Information supplied START

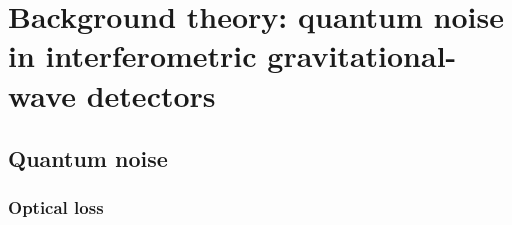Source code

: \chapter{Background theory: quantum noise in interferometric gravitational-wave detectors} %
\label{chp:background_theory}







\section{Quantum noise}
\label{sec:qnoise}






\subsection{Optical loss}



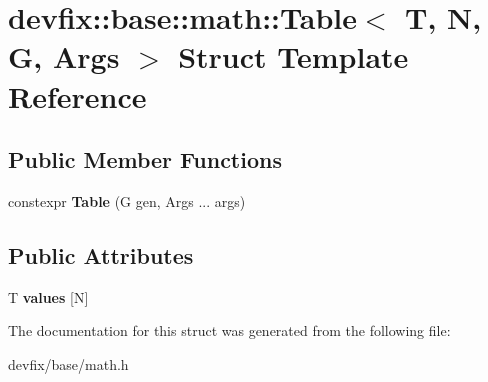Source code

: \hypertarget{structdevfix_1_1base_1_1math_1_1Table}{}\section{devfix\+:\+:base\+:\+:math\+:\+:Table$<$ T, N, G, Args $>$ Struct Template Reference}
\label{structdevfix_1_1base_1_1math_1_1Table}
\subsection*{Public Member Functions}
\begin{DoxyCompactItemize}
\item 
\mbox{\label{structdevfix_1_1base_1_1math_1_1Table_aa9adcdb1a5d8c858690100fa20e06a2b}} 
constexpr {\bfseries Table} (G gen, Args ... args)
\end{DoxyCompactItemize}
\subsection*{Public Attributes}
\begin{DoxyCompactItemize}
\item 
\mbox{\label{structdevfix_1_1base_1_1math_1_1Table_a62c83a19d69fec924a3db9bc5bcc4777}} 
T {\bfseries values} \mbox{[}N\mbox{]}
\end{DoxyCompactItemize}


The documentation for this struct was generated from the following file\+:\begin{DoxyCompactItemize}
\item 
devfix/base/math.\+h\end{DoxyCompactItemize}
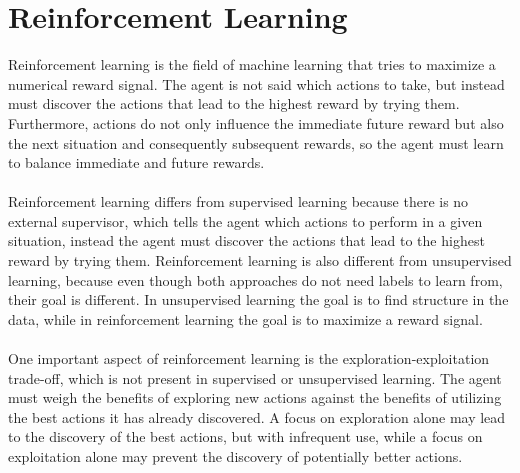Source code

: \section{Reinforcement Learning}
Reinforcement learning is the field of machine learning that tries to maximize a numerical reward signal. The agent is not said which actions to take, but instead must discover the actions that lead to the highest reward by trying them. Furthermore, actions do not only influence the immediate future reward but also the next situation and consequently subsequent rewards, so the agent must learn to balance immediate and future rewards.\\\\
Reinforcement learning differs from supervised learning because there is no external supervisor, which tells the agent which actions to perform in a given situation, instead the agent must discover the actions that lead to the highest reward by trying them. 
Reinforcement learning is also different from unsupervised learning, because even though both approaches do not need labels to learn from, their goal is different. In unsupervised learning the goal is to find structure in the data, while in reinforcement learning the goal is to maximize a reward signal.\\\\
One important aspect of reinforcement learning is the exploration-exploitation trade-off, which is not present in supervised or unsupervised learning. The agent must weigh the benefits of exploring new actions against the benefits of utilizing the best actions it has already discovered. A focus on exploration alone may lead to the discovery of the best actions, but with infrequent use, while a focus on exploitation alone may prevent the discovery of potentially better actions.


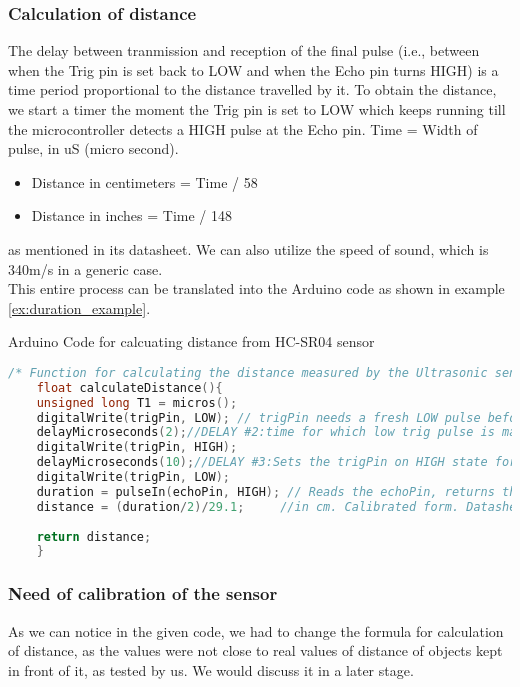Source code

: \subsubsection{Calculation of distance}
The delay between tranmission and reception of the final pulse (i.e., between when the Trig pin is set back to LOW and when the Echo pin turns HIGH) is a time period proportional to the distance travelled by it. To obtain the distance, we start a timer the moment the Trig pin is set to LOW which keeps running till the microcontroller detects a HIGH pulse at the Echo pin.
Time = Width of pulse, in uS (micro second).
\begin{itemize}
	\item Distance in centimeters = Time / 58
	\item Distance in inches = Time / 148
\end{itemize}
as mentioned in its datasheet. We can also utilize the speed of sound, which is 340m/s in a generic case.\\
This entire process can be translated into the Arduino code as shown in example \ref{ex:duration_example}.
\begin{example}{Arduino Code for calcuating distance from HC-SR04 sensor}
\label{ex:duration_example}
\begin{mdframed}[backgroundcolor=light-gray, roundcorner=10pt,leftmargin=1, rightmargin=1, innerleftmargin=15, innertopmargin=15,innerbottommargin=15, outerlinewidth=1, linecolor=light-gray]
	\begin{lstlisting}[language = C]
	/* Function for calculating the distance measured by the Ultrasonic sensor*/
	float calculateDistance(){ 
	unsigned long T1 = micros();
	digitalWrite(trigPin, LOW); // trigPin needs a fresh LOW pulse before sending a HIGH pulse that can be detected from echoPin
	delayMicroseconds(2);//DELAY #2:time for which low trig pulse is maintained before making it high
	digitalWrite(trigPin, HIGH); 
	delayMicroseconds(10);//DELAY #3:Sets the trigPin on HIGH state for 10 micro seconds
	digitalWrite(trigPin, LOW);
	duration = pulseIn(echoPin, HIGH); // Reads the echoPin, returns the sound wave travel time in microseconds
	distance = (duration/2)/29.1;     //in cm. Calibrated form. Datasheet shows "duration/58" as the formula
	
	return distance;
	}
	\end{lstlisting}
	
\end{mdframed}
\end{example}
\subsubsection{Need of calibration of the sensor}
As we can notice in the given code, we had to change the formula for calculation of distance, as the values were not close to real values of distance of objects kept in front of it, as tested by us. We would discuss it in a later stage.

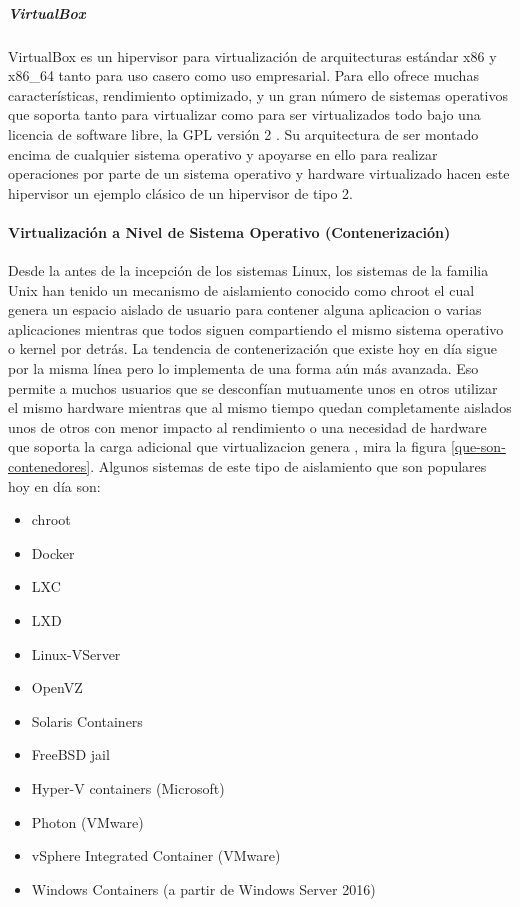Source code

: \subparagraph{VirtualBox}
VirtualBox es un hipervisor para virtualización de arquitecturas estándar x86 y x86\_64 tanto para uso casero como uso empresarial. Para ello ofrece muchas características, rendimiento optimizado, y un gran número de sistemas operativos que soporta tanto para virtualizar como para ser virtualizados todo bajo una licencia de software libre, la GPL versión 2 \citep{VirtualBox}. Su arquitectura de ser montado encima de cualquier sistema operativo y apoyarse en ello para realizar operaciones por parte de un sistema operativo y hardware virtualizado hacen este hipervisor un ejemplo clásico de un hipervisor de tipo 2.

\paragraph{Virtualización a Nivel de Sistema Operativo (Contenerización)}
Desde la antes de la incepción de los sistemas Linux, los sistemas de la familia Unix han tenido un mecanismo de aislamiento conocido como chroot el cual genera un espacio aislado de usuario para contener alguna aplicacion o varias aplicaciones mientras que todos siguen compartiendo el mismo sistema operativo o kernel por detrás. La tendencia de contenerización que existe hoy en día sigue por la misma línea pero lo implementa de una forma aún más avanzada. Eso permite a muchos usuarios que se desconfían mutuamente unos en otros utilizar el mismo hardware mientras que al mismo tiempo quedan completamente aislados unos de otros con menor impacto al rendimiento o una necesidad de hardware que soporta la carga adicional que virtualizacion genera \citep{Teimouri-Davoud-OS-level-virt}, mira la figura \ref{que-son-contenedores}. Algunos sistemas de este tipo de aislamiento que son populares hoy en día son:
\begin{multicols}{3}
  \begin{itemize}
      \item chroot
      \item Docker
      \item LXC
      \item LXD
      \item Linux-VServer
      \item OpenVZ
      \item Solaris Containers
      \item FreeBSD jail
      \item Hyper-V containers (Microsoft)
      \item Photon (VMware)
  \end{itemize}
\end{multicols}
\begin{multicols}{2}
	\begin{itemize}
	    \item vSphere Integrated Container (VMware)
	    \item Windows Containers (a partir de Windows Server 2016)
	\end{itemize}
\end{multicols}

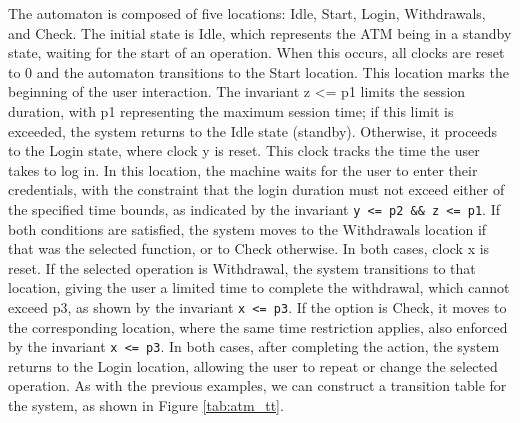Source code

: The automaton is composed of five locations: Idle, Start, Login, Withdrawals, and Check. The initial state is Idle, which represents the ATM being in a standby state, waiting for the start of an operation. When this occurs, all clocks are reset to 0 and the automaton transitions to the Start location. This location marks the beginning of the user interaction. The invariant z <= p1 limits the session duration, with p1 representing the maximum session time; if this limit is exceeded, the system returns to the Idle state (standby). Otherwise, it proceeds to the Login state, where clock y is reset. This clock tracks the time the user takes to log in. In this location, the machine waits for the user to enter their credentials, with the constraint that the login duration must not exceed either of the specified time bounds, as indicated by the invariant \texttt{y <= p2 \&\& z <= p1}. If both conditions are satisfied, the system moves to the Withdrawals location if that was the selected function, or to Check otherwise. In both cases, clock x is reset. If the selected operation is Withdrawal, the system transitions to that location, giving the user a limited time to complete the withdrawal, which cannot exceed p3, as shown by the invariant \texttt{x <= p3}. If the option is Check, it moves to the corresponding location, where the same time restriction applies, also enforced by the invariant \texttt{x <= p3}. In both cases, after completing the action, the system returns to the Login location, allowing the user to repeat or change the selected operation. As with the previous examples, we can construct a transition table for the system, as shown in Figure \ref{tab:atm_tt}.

Information supplied END

== Try it ==
Work out how many lines of the records contain "instead", and reply with the number alone.

== Answer ==
2